(changed the subject to hopefully get a few more eyes looking at this
thread)
Martin Pihlak wrote:
>
> I'd vote for allowing aribitrary connect strings -- ordinary users cannot
> create servers and user mappings unless explicitly granted the privileges.
> It probably should be noted in the documentation that allowing ordinary
> users to create user mappings enables the use of postgres .pgpass file.
> Not sure where to put this at the moment.
I'm mainly concerned about re-opening security holes that we spent a lot
of time debating and subsequently closing. I suspect if we assume that
any FDW-derived connect string can bypass the checks we put in place, we
will regret it later. But I'm open to arguments on both sides...

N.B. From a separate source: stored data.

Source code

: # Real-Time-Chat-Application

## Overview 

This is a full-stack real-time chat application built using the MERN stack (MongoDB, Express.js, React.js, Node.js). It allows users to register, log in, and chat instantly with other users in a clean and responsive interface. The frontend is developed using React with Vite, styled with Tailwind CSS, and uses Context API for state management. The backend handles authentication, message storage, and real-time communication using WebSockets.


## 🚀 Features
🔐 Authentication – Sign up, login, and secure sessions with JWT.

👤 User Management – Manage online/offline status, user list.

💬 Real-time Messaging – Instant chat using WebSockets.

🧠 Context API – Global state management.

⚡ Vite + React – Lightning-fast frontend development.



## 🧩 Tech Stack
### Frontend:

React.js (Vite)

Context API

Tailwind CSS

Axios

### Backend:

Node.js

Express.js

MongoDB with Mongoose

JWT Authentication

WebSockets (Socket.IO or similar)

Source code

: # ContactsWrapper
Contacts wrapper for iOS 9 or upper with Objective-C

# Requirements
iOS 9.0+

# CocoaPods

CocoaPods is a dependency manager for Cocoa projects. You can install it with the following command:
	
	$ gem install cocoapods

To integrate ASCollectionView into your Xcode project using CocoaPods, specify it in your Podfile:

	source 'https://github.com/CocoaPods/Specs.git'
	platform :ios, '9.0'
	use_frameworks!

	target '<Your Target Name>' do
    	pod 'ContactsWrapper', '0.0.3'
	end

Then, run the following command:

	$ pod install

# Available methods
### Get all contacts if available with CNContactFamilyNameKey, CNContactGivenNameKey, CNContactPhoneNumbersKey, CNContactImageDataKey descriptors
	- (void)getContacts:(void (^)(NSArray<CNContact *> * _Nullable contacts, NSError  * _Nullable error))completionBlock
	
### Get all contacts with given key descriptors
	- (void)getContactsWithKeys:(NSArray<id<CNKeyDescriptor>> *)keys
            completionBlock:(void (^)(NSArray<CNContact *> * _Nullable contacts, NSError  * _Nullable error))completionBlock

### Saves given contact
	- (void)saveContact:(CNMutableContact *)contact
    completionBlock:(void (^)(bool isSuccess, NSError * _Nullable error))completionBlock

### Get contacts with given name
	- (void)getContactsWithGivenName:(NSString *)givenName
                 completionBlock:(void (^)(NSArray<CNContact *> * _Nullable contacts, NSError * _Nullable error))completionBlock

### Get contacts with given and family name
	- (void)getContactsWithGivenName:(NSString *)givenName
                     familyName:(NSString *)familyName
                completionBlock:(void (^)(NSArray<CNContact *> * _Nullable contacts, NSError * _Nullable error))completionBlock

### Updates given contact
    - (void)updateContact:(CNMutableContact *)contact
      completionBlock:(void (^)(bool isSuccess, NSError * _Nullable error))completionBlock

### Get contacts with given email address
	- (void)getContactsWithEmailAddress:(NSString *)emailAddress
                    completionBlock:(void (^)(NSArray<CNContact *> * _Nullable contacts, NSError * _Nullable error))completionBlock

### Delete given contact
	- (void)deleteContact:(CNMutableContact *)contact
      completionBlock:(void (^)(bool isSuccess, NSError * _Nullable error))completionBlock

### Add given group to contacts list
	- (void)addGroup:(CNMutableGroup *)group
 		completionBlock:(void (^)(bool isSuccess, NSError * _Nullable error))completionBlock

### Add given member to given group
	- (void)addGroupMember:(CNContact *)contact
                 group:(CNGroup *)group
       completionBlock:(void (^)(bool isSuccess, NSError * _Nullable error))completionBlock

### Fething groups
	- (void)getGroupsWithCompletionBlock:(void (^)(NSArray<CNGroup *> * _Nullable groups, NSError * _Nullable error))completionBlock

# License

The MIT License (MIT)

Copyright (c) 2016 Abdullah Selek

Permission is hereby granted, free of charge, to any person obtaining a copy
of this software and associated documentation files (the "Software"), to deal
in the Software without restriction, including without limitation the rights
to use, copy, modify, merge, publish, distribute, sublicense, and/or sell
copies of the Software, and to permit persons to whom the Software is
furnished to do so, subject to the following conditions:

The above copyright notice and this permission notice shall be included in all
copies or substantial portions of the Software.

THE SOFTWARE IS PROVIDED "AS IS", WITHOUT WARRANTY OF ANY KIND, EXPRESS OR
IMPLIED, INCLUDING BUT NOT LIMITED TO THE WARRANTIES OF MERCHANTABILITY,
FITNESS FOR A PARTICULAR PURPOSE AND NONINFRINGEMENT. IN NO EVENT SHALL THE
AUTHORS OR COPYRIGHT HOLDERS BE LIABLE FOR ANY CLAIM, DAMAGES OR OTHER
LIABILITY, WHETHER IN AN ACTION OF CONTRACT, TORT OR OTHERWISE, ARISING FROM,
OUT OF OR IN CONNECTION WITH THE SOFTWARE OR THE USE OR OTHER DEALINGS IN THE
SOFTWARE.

>>> 2. It seems like get_connect_string() is generically useful to any
>>> client of postgresql_fdw.c -- should it go there instead of dblink?

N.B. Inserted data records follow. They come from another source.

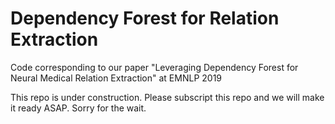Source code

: # Dependency Forest for Relation Extraction
Code corresponding to our paper "Leveraging Dependency Forest for Neural Medical Relation Extraction" at EMNLP 2019

This repo is under construction. 
Please subscript this repo and we will make it ready ASAP.
Sorry for the wait.
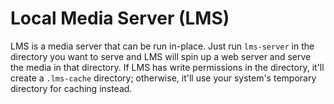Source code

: 
# Local Media Server (LMS)

LMS is a media server that can be run in-place. Just run `lms-server`
in the directory you want to serve and LMS will spin up a web server
and serve the media in that directory. If LMS has write permissions in
the directory, it'll create a `.lms-cache` directory; otherwise, it'll
use your system's temporary directory for caching instead.
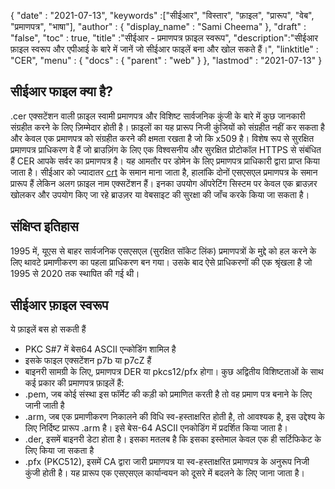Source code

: {
  "date" : "2021-07-13",
  "keywords" :["सीईआर", "विस्तार", "फ़ाइल", "प्रारूप", "वेब", "प्रमाणपत्र", "भाषा"],
  "author" : {
    "display_name" : "Sami Cheema"
},
  "draft" : "false",
  "toc" : true,
  "title" :"सीईआर - प्रमाणपत्र फ़ाइल स्वरूप",
  "description":"सीईआर फ़ाइल स्वरूप और एपीआई के बारे में जानें जो सीईआर फाइलें बना और खोल सकते हैं।",
  "linktitle" : "CER",
  "menu" : {
    "docs" : {
      "parent" : "web"
}
},
  "lastmod" : "2021-07-13"
}

## सीईआर फाइल क्या है? ##

.cer एक्सटेंशन वाली फ़ाइल स्वामी प्रमाणपत्र और विशिष्ट सार्वजनिक कुंजी के बारे में कुछ जानकारी संग्रहीत करने के लिए ज़िम्मेदार होती है। फ़ाइलों का यह प्रारूप निजी कुंजियों को संग्रहीत नहीं कर सकता है और केवल एक प्रमाणपत्र को संग्रहीत करने की क्षमता रखता है जो कि x509 है। विशेष रूप से सुरक्षित प्रमाणपत्र प्राधिकरण वे हैं जो ब्राउज़िंग के लिए एक विश्वसनीय और सुरक्षित प्रोटोकॉल HTTPS से संबंधित हैं
CER आपके सर्वर का प्रमाणपत्र है। यह आमतौर पर डोमेन के लिए प्रमाणपत्र प्राधिकारी द्वारा प्राप्त किया जाता है। सीईआर को ज्यादातर [crt](/hi/web/crt/) के समान माना जाता है, हालांकि दोनों एसएसएल प्रमाणपत्र के समान प्रारूप हैं लेकिन अलग फ़ाइल नाम एक्सटेंशन हैं।
इनका उपयोग ऑपरेटिंग सिस्टम पर केवल एक ब्राउज़र खोलकर और उपयोग किए जा रहे ब्राउज़र या वेबसाइट की सुरक्षा की जाँच करके किया जा सकता है।

## संक्षिप्त इतिहास ##

1995 में, यूएस से बाहर सार्वजनिक एसएसएल (सुरक्षित सॉकेट लिंक) प्रमाणपत्रों के मुद्दे को हल करने के लिए थावटे प्रमाणीकरण का पहला प्राधिकरण बन गया। उसके बाद ऐसे प्राधिकरणों की एक श्रृंखला है जो 1995 से 2020 तक स्थापित की गई थी।

## सीईआर फ़ाइल स्वरूप ##

ये फ़ाइलें बस हो सकती हैं
* PKC S#7 में बेस64 ASCII एन्कोडिंग शामिल है
* इसके फाइल एक्सटेंशन p7b या p7cZ हैं
* बाइनरी सामग्री के लिए, प्रमाणपत्र DER या pkcs12/pfx होगा।
कुछ अद्वितीय विशिष्टताओं के साथ कई प्रकार की प्रमाणपत्र फ़ाइलें हैं:
* .pem, जब कोई संस्था इस फॉर्मेट की कड़ी को प्रमाणित करती है तो वह प्रमाण पत्र बनाने के लिए जानी जाती है
* .arm, जब एक प्रमाणीकरण निकालने की विधि स्व-हस्ताक्षरित होती है, तो आवश्यक है, इस उद्देश्य के लिए निर्दिष्ट प्रारूप .arm है। इसे बेस-64 ASCII एनकोडिंग में प्रदर्शित किया जाता है।
* .der, इसमें बाइनरी डेटा होता है। इसका मतलब है कि इसका इस्तेमाल केवल एक ही सर्टिफिकेट के लिए किया जा सकता है
* .pfx (PKC512), इसमें CA द्वारा जारी प्रमाणपत्र या स्व-हस्ताक्षरित प्रमाणपत्र के अनुरूप निजी कुंजी होती है। यह प्रारूप एक एसएसएल कार्यान्वयन को दूसरे में बदलने के लिए जाना जाता है।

>> I'm pretty sure get_connect_string() should be moved to postgresql_fdw.c
>> -- objections?
>
> There is some discussion in another thread about this:
> http://archives.postgresql.org/pgsql-hackers/2008-12/msg01875.php
> http://archives.postgresql.org/pgsql-hackers/2009-01/msg00021.php
>
> The initial approach was to let each foreign data wrapper provide its own
> connection string/list builder function. Latest is to provide the lookup
> functions in foreign.c, and use the same functions for all the different
> fdw's. I was about to implement those but got distracted. Will resume now.
It seems to me that get_connect_string() (or whatever we decide to call
it), is very libpq specific, and therefore belongs with postgresql_fdw.c
rather than foreign.c. But if we can't reach a consensus there is no
harm in leaving it as a dblink.c specific static function either.